What lines in the records below include the word "ciphername"? Return each one.

Data records
=====
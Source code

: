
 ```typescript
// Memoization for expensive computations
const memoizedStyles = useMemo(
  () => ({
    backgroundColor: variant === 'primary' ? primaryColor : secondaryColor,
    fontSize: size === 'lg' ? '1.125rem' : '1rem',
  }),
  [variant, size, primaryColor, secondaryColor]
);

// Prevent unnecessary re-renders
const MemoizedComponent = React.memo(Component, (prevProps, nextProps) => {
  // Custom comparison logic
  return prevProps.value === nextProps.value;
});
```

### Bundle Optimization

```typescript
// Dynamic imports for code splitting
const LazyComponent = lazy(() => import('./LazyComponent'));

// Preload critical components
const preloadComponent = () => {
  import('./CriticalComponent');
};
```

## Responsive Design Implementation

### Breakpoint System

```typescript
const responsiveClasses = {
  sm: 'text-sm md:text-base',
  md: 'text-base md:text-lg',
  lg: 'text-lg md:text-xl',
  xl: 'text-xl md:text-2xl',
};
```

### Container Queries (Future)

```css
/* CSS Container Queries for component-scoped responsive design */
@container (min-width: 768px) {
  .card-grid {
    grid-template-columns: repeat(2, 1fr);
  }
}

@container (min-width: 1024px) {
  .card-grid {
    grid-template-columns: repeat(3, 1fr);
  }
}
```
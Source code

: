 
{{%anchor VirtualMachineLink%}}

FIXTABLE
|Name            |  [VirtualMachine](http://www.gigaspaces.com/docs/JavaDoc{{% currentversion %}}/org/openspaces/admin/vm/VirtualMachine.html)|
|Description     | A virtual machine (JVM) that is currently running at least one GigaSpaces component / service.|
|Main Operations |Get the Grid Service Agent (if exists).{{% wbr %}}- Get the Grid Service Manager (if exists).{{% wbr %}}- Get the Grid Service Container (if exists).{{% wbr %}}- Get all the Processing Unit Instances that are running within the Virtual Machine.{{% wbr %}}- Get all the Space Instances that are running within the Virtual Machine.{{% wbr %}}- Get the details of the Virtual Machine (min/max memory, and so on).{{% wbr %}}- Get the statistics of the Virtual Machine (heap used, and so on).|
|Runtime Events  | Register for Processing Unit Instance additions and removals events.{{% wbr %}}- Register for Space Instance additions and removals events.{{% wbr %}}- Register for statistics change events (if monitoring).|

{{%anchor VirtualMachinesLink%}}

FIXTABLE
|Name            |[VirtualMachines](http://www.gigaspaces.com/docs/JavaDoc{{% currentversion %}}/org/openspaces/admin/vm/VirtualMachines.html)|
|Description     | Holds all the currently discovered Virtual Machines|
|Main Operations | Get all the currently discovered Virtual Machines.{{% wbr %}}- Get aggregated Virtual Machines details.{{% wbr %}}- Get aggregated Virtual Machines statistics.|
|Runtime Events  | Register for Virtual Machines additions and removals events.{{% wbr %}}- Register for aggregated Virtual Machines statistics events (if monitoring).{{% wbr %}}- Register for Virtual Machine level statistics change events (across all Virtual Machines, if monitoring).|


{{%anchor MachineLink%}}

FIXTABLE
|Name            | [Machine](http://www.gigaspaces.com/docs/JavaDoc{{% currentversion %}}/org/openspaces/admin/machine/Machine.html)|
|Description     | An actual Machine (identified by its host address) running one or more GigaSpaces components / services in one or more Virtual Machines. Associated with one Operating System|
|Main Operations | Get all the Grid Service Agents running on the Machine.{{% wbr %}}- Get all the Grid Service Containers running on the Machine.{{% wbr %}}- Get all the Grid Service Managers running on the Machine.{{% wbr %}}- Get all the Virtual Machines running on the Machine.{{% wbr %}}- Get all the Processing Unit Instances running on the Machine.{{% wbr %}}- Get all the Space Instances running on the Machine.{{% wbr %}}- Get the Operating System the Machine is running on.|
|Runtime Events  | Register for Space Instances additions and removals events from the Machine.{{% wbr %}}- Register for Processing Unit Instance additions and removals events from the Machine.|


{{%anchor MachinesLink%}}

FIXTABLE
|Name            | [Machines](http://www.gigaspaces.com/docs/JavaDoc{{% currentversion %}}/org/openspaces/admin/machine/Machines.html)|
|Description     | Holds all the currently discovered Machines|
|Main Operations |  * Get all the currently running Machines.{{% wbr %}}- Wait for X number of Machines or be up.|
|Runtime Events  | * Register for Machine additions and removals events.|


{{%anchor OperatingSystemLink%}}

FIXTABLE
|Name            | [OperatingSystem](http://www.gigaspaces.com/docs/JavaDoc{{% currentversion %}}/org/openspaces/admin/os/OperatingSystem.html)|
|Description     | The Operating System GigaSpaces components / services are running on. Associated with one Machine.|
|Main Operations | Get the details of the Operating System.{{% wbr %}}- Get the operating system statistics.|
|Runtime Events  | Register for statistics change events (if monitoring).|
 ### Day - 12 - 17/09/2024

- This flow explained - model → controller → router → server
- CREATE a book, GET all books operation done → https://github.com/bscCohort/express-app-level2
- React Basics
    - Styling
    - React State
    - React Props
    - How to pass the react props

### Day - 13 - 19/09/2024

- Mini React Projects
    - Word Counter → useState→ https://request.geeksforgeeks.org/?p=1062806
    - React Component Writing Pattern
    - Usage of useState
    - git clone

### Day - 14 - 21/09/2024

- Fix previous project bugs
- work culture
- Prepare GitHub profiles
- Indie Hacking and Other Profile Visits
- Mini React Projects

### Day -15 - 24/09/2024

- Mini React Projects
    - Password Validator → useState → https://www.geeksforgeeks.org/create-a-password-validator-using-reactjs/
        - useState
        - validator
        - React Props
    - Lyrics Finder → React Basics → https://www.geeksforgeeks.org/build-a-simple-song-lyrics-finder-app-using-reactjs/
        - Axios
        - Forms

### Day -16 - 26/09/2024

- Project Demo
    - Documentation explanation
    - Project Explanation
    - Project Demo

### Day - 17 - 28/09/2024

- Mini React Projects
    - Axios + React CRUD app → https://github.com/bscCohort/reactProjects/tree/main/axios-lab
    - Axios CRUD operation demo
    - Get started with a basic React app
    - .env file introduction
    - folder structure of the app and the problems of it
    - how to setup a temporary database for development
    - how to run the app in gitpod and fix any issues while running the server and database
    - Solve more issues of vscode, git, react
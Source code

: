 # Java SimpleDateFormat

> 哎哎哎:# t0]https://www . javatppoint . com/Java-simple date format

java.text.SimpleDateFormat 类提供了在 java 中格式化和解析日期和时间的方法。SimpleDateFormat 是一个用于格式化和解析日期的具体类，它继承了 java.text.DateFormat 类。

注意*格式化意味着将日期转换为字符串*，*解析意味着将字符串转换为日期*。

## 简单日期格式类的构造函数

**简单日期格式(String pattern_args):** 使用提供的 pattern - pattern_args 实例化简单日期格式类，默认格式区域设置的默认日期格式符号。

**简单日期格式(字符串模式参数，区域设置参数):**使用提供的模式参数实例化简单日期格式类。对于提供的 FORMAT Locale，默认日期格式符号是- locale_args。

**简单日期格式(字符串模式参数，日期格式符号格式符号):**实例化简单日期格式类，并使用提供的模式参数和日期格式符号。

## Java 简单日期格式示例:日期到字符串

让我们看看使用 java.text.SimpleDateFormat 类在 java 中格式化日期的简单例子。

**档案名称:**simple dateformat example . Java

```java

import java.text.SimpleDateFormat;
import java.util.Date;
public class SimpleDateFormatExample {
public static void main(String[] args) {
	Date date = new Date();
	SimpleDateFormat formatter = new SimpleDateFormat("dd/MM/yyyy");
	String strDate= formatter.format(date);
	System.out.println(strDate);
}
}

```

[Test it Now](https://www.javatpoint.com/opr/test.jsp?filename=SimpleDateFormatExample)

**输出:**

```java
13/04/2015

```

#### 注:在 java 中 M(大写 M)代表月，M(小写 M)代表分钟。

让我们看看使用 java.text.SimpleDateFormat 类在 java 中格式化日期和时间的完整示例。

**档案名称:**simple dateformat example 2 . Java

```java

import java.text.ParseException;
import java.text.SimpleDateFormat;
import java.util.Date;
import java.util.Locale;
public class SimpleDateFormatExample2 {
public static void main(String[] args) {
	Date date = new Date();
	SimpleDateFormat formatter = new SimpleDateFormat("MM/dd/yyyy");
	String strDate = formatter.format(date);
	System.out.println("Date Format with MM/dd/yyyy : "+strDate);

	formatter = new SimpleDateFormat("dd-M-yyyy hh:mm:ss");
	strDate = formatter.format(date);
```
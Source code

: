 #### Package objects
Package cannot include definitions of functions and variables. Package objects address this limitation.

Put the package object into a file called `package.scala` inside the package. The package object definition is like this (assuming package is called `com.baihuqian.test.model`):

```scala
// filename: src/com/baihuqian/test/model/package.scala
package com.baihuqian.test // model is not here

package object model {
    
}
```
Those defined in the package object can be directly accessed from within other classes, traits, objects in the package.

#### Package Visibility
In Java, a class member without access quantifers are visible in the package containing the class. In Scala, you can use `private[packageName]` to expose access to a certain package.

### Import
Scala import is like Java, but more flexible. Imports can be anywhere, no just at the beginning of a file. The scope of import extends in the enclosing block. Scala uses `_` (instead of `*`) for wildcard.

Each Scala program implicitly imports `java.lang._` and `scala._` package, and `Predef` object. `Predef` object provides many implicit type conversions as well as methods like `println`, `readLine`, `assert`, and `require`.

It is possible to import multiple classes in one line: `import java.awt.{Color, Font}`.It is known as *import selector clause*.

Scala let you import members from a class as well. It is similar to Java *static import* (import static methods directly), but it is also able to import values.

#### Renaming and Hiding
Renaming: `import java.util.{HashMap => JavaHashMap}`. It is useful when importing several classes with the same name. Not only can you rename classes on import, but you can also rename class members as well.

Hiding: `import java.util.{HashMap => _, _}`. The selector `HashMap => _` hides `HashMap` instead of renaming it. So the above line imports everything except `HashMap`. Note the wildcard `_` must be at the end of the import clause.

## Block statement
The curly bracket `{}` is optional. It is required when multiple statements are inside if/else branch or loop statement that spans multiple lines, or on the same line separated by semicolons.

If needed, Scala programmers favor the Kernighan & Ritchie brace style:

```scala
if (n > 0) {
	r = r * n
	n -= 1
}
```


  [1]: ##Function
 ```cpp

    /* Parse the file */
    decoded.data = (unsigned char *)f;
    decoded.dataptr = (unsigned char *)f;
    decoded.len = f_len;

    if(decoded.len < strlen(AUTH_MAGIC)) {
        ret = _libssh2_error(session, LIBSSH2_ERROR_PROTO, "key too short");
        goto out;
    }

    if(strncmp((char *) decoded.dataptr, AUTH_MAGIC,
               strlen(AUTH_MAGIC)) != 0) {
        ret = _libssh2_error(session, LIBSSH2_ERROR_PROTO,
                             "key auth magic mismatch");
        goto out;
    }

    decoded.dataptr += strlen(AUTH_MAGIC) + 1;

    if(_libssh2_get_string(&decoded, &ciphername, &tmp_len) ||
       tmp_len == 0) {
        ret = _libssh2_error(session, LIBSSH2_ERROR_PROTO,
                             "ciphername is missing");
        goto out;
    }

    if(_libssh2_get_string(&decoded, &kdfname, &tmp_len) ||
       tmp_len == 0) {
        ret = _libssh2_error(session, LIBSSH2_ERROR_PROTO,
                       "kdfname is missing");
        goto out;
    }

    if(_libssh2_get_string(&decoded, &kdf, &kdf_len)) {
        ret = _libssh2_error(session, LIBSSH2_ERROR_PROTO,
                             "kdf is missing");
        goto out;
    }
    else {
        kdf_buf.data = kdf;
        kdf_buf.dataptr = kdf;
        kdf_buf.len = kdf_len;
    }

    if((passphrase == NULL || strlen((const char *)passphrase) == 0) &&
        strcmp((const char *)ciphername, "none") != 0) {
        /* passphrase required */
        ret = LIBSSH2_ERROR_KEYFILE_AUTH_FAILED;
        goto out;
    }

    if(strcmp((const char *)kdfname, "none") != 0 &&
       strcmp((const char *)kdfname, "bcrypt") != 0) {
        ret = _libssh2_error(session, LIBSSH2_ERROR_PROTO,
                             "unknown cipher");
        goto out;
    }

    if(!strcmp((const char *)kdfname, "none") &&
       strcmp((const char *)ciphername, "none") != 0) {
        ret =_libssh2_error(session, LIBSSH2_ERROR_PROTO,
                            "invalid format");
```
=====
EXERCISE RESULT.
    if(_libssh2_get_string(&decoded, &ciphername, &tmp_len) ||
                             "ciphername is missing");
        strcmp((const char *)ciphername, "none") != 0) {
       strcmp((const char *)ciphername, "none") != 0) {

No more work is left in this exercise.